GOAL OF THE EXERCISE: Copy out each line of the data that holds the string "Check".

RECORDS TO PROCESS:
————
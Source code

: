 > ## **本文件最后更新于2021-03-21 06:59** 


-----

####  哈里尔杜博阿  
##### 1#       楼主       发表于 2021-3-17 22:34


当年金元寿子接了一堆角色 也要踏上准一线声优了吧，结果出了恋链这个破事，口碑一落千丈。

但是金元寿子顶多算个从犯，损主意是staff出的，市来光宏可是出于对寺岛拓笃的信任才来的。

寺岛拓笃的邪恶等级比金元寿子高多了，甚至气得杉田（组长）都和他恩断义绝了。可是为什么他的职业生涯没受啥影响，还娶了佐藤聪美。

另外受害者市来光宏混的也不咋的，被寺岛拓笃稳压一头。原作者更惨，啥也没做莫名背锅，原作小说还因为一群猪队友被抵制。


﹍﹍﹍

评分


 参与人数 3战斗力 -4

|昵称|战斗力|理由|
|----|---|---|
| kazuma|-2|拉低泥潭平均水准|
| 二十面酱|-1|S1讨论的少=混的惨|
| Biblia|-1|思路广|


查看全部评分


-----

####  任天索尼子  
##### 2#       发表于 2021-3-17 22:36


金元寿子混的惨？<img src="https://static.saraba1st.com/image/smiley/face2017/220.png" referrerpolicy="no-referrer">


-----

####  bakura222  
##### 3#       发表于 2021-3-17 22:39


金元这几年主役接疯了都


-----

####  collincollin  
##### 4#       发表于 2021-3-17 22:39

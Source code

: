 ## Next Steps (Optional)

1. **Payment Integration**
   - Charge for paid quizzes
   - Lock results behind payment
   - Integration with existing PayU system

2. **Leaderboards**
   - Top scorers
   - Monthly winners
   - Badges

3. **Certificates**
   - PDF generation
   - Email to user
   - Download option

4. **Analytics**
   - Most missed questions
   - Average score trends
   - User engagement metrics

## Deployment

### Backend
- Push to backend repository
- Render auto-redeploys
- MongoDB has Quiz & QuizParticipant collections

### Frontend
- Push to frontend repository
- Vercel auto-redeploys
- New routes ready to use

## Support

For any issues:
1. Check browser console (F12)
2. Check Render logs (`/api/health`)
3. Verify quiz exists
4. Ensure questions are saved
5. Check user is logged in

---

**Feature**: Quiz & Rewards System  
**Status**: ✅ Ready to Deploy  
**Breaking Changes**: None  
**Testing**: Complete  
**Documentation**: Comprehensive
————
WRITTEN ANSWER:
1. Check browser console (F12)
2. Check Render logs (`/api/health`)
5. Check user is logged in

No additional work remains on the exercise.